One number is the expected answer: the count of lines in the material below containing the word "takes".

Recorded data:
*****

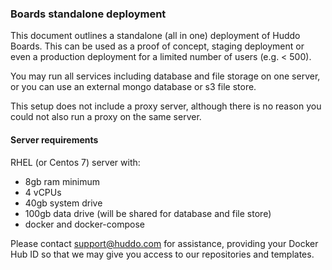 ### Boards standalone deployment

This document outlines a standalone (all in one) deployment of Huddo Boards. This can be used as a proof of concept, staging deployment or even a production deployment for a limited number of users (e.g. &lt; 500).

You may run all services including database and file storage on one server, or you can use an external mongo database or s3 file store.

This setup does not include a proxy server, although there is no reason you could not also run a proxy on the same server.

#### Server requirements

RHEL (or Centos 7) server with:

- 8gb ram minimum
- 4 vCPUs
- 40gb system drive
- 100gb data drive (will be shared for database and file store)
- docker and docker-compose

Please contact support@huddo.com for assistance, providing your Docker Hub ID so that we may give you access to our repositories and templates.
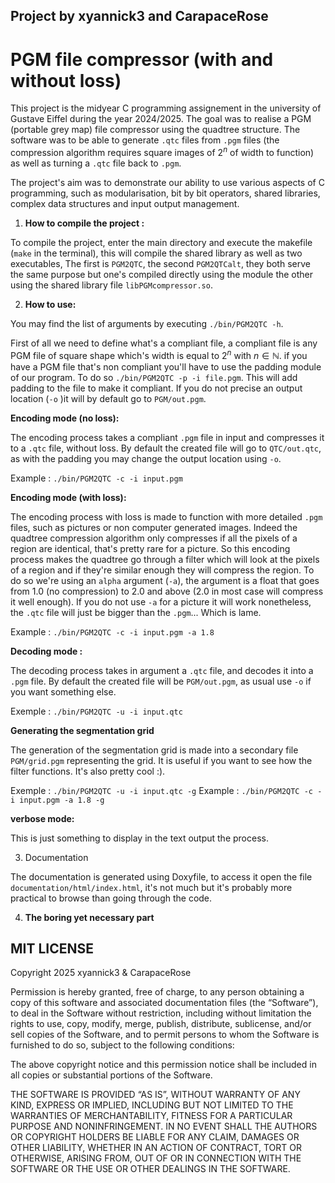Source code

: ## Project by xyannick3 and CarapaceRose


# PGM file compressor (with and without loss)

This project is the midyear C programming assignement in the university of Gustave Eiffel during the year 2024/2025. The goal was to realise a PGM (portable grey map) file compressor using the quadtree structure. The software was to be able to generate `.qtc` files from `.pgm` files (the compression algorithm requires square images of $2^n$ of width to function) as well as turning a `.qtc` file back to `.pgm`. 

The project's aim was to demonstrate our ability to use various aspects of C programming, such as modularisation, bit by bit operators, shared libraries, complex data structures and input output management. 


1. **How to compile the project :**

To compile the project, enter the main directory and execute the makefile (`make` in the terminal), this will compile the shared library as well as two executables, The first is `PGM2QTC`, the second `PGM2QTCalt`, they both serve the same purpose but one's compiled directly using the module the other using the shared library file `libPGMcompressor.so`.

2. **How to use:** 

You may find the list of arguments by executing `./bin/PGM2QTC -h`.

First of all we need to define what's a compliant file, a compliant file is any PGM file of square shape which's width is equal to $2^n$ with $n\in\mathbb{N}$. if you have a PGM file that's non compliant you'll have to use the padding module of our program. To do so `./bin/PGM2QTC -p -i file.pgm`. This will add padding to the file to make it compliant. If you do not precise an output location (`-o` )it will by default go to `PGM/out.pgm`.

**Encoding mode (no loss):**

The encoding process takes a compliant `.pgm` file in input and compresses it to a `.qtc` file, without loss. By default the created file will go to `QTC/out.qtc`, as with the padding you may change the output location using `-o`. 

Example : `./bin/PGM2QTC -c -i input.pgm` 

**Encoding mode (with loss):**

The encoding process with loss is made to function with more detailed `.pgm` files, such as pictures or non computer generated images. Indeed the quadtree compression algorithm only compresses if all the pixels of a region are identical, that's pretty rare for a picture. So this encoding process makes the quadtree go through a filter which will look at the pixels of a region and if they're similar enough they will compress the region. To do so we're using an `alpha` argument (`-a`), the argument is a float that goes from 1.0 (no compression) to 2.0 and above (2.0 in most case will compress it well enough). If you do not use `-a` for a picture it will work nonetheless, the `.qtc` file will just be bigger than the `.pgm`... Which is lame.

Example : `./bin/PGM2QTC -c -i input.pgm -a 1.8`  


**Decoding mode :**

The decoding process takes in argument a `.qtc` file, and decodes it into a `.pgm` file. By default the created file will be `PGM/out.pgm`, as usual use `-o` if you want something else. 


Exemple : `./bin/PGM2QTC -u -i input.qtc`

**Generating the segmentation grid**

The generation of the segmentation grid is made into a secondary file `PGM/grid.pgm` representing the grid. It is useful if you want to see how the filter functions. It's also pretty cool :).

Exemple : `./bin/PGM2QTC -u -i input.qtc -g`
Example : `./bin/PGM2QTC -c -i input.pgm -a 1.8 -g`  


**verbose mode:**

This is just something to display in the text output the process.


3. Documentation

The documentation is generated using Doxyfile, to access it open the file `documentation/html/index.html`, it's not much but it's probably more practical to browse than going through the code.


4. **The boring yet necessary part**

## MIT LICENSE



Copyright 2025 xyannick3 & CarapaceRose

Permission is hereby granted, free of charge, to any person obtaining a copy of this software and associated documentation files (the “Software”), to deal in the Software without restriction, including without limitation the rights to use, copy, modify, merge, publish, distribute, sublicense, and/or sell copies of the Software, and to permit persons to whom the Software is furnished to do so, subject to the following conditions:

The above copyright notice and this permission notice shall be included in all copies or substantial portions of the Software.

THE SOFTWARE IS PROVIDED “AS IS”, WITHOUT WARRANTY OF ANY KIND, EXPRESS OR IMPLIED, INCLUDING BUT NOT LIMITED TO THE WARRANTIES OF MERCHANTABILITY, FITNESS FOR A PARTICULAR PURPOSE AND NONINFRINGEMENT. IN NO EVENT SHALL THE AUTHORS OR COPYRIGHT HOLDERS BE LIABLE FOR ANY CLAIM, DAMAGES OR OTHER LIABILITY, WHETHER IN AN ACTION OF CONTRACT, TORT OR OTHERWISE, ARISING FROM, OUT OF OR IN CONNECTION WITH THE SOFTWARE OR THE USE OR OTHER DEALINGS IN THE SOFTWARE.
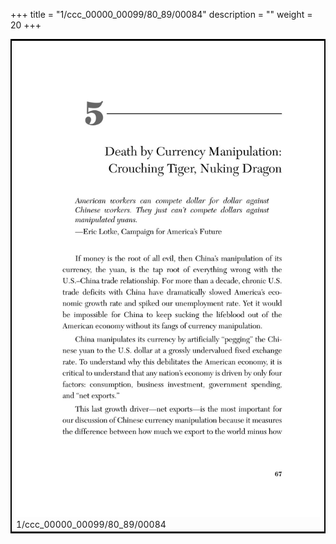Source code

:+++
title = "1/ccc_00000_00099/80_89/00084"
description = ""
weight = 20
+++

<table style="border:2px solid black;max-width:800px;max-height:800px;" 
><tr><td>
<img class="center-fit-jpg"
src="/jpg_/out_jpg_dbc_084.jpg">
1/ccc_00000_00099/80_89/00084
</img></td></tr></table>
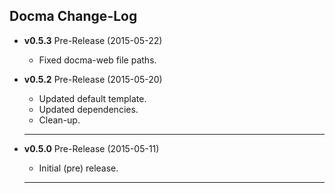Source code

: ## Docma Change-Log

- **v0.5.3** Pre-Release (2015-05-22)
    + Fixed docma-web file paths.

- **v0.5.2** Pre-Release (2015-05-20)
    + Updated default template.
    + Updated dependencies.
    + Clean-up.

    ---

- **v0.5.0** Pre-Release (2015-05-11)
    + Initial (pre) release.

    ---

*****

Completed exercise: 2